KIWI NG Documentation¶
This documentation covers KIWI Next Generation (KIWI NG) 9.23.5- the command line utility to build Linux system appliances. KIWI NG is stable and all new features, bugfixes, and improvements will be developed here. Versions older or equal to v7.x.x are out of maintenance and do not get any updates or bugfixes. If you still need this version, refer to the documentation for KIWI Legacy
The Appliance Concept¶
An appliance is a ready to use image of an operating system including a pre-configured application for a specific use case. The appliance is provided as an image file and needs to be deployed to, or activated in the target system or service.
KIWI NG can create appliances in various forms: beside classical installation ISOs and images for virtual machines it can also build images that boot via PXE or Vagrant boxes.
In KIWI NG, the appliance is specified via a collection of human readable files
in a directory, also called the
image description. At least one XML file
.kiwi is required. In addition there may as
well be other files like scripts or configuration data.

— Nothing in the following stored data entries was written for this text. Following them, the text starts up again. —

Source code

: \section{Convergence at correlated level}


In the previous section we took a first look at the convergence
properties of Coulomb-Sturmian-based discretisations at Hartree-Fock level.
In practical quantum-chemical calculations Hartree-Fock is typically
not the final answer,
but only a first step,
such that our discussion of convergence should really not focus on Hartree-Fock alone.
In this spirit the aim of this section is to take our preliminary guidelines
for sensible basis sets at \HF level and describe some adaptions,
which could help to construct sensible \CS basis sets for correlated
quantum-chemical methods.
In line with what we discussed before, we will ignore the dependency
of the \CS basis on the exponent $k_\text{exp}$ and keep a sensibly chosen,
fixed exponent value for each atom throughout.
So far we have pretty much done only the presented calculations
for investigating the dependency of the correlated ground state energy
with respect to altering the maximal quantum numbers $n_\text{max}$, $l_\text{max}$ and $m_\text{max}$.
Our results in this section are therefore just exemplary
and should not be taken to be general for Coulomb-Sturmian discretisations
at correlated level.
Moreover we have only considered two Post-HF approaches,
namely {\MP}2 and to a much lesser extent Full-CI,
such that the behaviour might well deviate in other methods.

The following list shows a selection of use cases for which an appliance is needed:
- Private and Public Clouds
Cloud environments are managed through an API provided by the cloud service provider. The classic way to install a machine is not possible in such an environment because there is no physical access to the machine. An appliance is needed to be registered with the cloud
- Custom Linux Distribution
Linux distributors provides their distribution based on a collection of packages and release them on an install media like a DVD or an USB stick. Typically a lot more software components exists for the distribution which are not part of the default installation media or the installation media comes with software and installation routines that are not matching your target audience. With an appliance made by KIWI NG you can create provide an installation media that matches custom criteria as needed by the customer and does not require extra post processing steps after the default installation method provided by the distributor.
- Live Systems
The ability to have a Linux OS that runs from a small storage device like a USB stick or a SD card is the swiss army knife of many system administrators. The creation of such a live system includes use of technologies that are not part of a standard installation process. An appliance builder is needed to create this sort of system
- Embedded Systems
Embedded Systems like the Raspberry Pi comes with limited hardware components. Their boot sequences often does not allow for classic installation methods through USB or DVD devices. Instead they boot through SD card slots or via the network. SoC (System on Chip) devices also tend to implement non standard boot methods which can only be implemented through custom OS appliances.